START Data listing

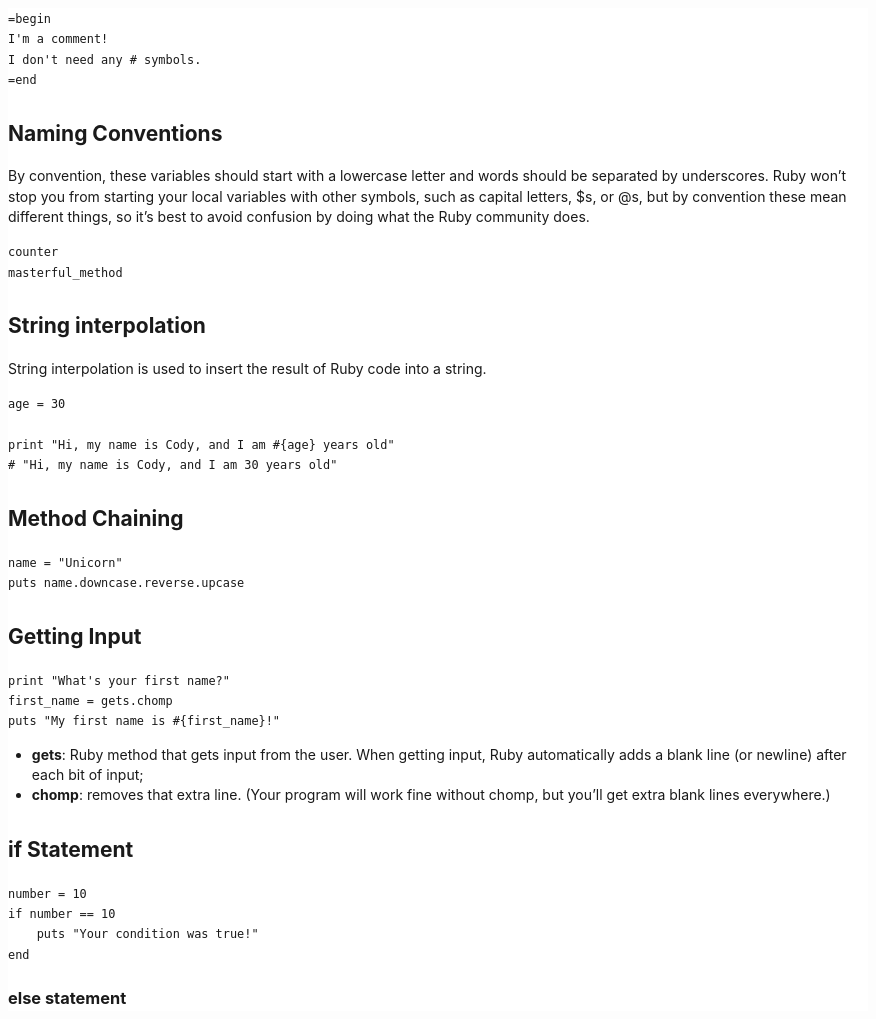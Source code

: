     =begin
    I'm a comment!
    I don't need any # symbols.
    =end


## Naming Conventions

By convention, these variables should start with a lowercase letter and words should be separated by underscores. Ruby won’t stop you from starting your local variables with other symbols, such as capital letters, $s, or @s, but by convention these mean different things, so it’s best to avoid confusion by doing what the Ruby community does.

    counter
    masterful_method


## String interpolation

String interpolation is used to insert the result of Ruby code into a string.

    age = 30

    print "Hi, my name is Cody, and I am #{age} years old"
    # "Hi, my name is Cody, and I am 30 years old"

## Method Chaining

    name = "Unicorn"
    puts name.downcase.reverse.upcase

## Getting Input

    print "What's your first name?"
    first_name = gets.chomp
    puts "My first name is #{first_name}!"


- **gets**: Ruby method that gets input from the user. When getting input, Ruby automatically adds a blank line (or newline) after each bit of input;
- **chomp**: removes that extra line. (Your program will work fine without chomp, but you’ll get extra blank lines everywhere.)


## if Statement

    number = 10
    if number == 10
        puts "Your condition was true!"
    end

### else statement
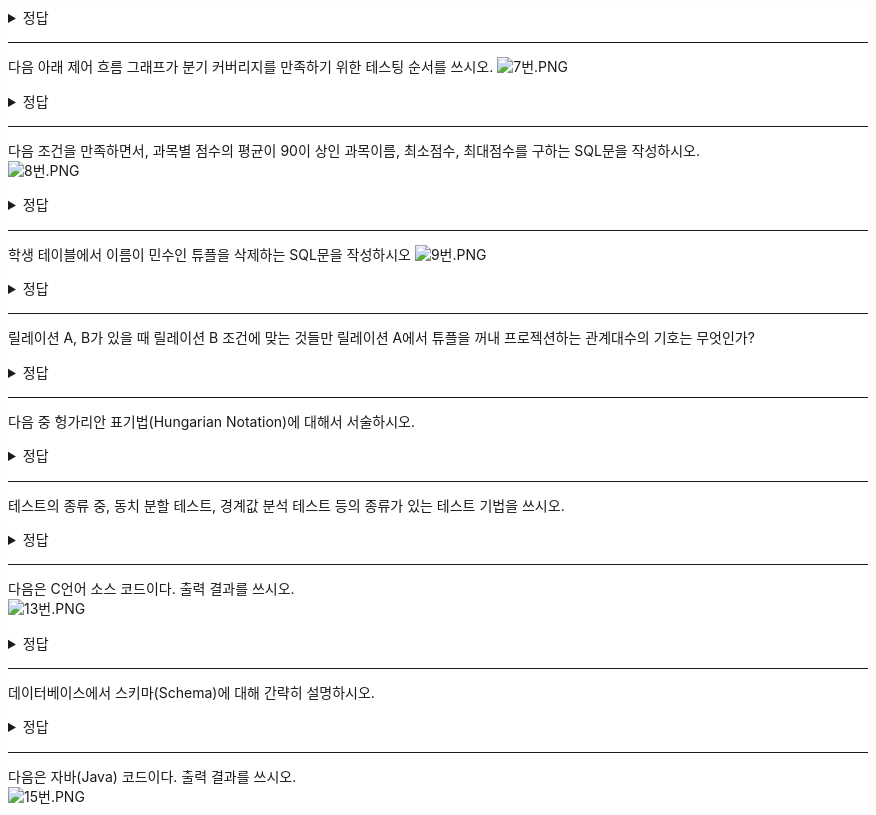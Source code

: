 <details><summary>정답</summary></details>

---

다음 아래 제어 흐름 그래프가 분기 커버리지를 만족하기 위한 테스팅 순서를 쓰시오.
![7번.PNG](https://hellocbt.com/files/attach/images/2022/02/22/02f0f6d8dbfed440dad70173bc6f338a.png)

<details><summary>정답</summary></details>

---

다음 조건을 만족하면서, 과목별 점수의 평균이 90이 상인 과목이름, 최소점수, 최대점수를 구하는 SQL문을 작성하시오.  
![8번.PNG](https://hellocbt.com/files/attach/images/2022/02/22/125212d1d79fa71f8ed3acc30eebfa91.png)

<details><summary>정답</summary></details>

---

학생 테이블에서 이름이 민수인 튜플을 삭제하는 SQL문을 작성하시오
![9번.PNG](https://hellocbt.com/files/attach/images/2022/02/22/573160d651c10738602d8a623c2f753a.png)

<details><summary>정답</summary></details>

---

릴레이션 A, B가 있을 때 릴레이션 B 조건에 맞는 것들만 릴레이션 A에서 튜플을 꺼내 프로젝션하는 관계대수의 기호는 무엇인가?

<details><summary>정답</summary></details>

---

다음 중 헝가리안 표기법(Hungarian Notation)에 대해서 서술하시오.

<details><summary>정답</summary></details>

---

테스트의 종류 중, 동치 분할 테스트, 경계값 분석 테스트 등의 종류가 있는 테스트 기법을 쓰시오.

<details><summary>정답</summary></details>

---

다음은 C언어 소스 코드이다. 출력 결과를 쓰시오.  
![13번.PNG](https://hellocbt.com/files/attach/images/2022/02/22/6f8cd98aab88f48cfb322cae17b15261.png)

<details><summary>정답</summary></details>

---

데이터베이스에서 스키마(Schema)에 대해 간략히 설명하시오.

<details><summary>정답</summary></details>

---

다음은 자바(Java) 코드이다. 출력 결과를 쓰시오.  
![15번.PNG](https://hellocbt.com/files/attach/images/2022/02/22/b792fbc3266a57ecdba07fde41b2ab41.png)
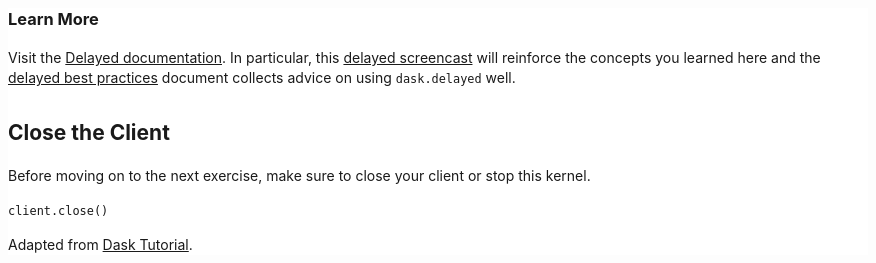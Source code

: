 ### Learn More

Visit the [Delayed documentation](https://docs.dask.org/en/latest/delayed.html). In particular, this [delayed screencast](https://www.youtube.com/watch?v=SHqFmynRxVU) will reinforce the concepts you learned here and the [delayed best practices](https://docs.dask.org/en/latest/delayed-best-practices.html) document collects advice on using `dask.delayed` well.


## Close the Client

Before moving on to the next exercise, make sure to close your client or stop this kernel.

```python
client.close()
```

Adapted from [Dask Tutorial](https://tutorial.dask.org).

END Data listing

# Exercise brief:
Within the data above, the span starting at the line containing "puts name.downcase.reverse.upcase" and ending at the line containing "- **gets**: Ruby" is to be retyped exactly, with no other lines.

# Response to the exercise:
    puts name.downcase.reverse.upcase

## Getting Input

    print "What's your first name?"
    first_name = gets.chomp
    puts "My first name is #{first_name}!"


- **gets**: Ruby method that gets input from the user. When getting input, Ruby automatically adds a blank line (or newline) after each bit of input;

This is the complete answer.